The semiautonomous Chinese territory has been rocked by nearly three months of pro-democracy protests calling for electoral reforms and an independent inquiry into police conduct.

The youth-dominated demonstrations will be tested as classes resume and many protesters are expected to go back to school following the summer break. A strike was scheduled for Monday afternoon for student protesters to skip classes and congregate at a public square in central Hong Kong.

At St. Francis' Canossian College, a girls' school, uniformed students kneeled in a line and held up hand-painted signs that read: "The five major demands: Not one is dispensable."

The protesters' demands include dropping charges against demonstrators who have been arrested and formally withdrawing an extradition bill that would allow Hong Kong residents to be sent to mainland China to stand trial.

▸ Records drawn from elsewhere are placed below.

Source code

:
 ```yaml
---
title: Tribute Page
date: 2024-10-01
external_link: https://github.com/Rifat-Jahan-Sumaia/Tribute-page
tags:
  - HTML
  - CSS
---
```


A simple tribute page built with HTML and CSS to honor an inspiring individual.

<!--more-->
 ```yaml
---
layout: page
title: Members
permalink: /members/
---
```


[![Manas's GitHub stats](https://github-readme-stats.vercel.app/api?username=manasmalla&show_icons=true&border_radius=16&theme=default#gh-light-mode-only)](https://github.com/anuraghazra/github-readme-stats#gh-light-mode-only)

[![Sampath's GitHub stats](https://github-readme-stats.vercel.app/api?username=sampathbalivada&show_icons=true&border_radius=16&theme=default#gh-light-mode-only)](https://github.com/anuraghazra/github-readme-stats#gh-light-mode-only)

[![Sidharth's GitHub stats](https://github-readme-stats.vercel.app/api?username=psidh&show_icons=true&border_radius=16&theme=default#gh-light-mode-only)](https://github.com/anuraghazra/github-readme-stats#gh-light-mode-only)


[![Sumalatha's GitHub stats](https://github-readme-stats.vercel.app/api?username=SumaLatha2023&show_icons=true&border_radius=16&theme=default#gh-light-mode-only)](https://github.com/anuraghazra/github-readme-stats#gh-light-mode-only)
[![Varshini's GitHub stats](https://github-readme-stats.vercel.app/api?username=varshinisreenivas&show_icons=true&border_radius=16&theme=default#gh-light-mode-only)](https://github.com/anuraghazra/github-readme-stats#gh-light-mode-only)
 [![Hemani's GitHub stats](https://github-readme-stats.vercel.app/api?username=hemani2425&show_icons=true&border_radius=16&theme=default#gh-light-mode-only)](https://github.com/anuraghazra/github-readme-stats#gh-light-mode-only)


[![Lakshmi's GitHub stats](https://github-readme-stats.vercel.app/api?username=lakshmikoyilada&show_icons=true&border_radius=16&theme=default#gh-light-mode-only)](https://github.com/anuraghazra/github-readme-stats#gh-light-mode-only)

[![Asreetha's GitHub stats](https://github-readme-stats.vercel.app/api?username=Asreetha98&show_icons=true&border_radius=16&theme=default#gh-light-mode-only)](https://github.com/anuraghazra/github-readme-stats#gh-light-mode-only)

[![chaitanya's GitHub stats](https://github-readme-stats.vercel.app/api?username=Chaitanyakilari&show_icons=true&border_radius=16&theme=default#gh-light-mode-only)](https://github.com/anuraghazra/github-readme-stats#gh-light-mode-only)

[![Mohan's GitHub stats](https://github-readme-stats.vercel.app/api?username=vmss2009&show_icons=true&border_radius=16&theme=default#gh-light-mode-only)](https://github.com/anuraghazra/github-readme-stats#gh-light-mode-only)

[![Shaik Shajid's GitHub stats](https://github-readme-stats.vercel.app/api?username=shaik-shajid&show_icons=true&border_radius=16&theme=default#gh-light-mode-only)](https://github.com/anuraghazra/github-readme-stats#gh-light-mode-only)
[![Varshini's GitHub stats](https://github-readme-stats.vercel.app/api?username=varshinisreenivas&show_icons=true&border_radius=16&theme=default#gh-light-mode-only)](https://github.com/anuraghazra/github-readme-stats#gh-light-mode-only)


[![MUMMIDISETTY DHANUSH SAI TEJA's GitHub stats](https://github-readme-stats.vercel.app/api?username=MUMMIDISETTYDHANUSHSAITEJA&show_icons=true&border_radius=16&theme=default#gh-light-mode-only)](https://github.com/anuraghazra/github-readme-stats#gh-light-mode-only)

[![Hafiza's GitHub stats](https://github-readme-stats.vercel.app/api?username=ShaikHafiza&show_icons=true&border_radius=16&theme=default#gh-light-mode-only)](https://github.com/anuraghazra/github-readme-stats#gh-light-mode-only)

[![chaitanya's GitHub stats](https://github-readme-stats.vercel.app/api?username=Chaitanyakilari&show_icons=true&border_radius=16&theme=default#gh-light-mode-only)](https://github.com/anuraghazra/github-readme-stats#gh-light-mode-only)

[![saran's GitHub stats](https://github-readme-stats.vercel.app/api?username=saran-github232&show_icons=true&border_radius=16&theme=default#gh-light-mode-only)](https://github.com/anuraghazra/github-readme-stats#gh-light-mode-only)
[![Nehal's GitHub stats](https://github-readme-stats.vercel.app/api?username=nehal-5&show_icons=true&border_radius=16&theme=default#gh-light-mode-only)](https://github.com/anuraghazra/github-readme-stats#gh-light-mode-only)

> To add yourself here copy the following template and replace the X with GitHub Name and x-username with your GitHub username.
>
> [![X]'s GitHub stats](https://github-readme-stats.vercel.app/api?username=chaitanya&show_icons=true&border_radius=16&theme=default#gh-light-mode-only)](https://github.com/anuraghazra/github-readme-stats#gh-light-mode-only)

Some demonstrators disrupted the morning commute by blocking train doors, attempting to evade riot police who were hot on their heels by moving quickly between multiple public transit stations.

Officers at Lok Fu station hit protesters with batons and arrested one. Another three were arrested at Lai King station.

On Sunday, the MTR Corp. suspended train service to the airport after several hundred protesters gathered there following calls online to disrupt transportation. They blocked buses arriving at the airport but police in riot helmets kept them out of the terminal.

The protesters accuse Beijing and the government of Hong Kong Chief Executive Carrie Lam of eroding the autonomy and civil liberties promised when the former British colony was returned to China in 1997.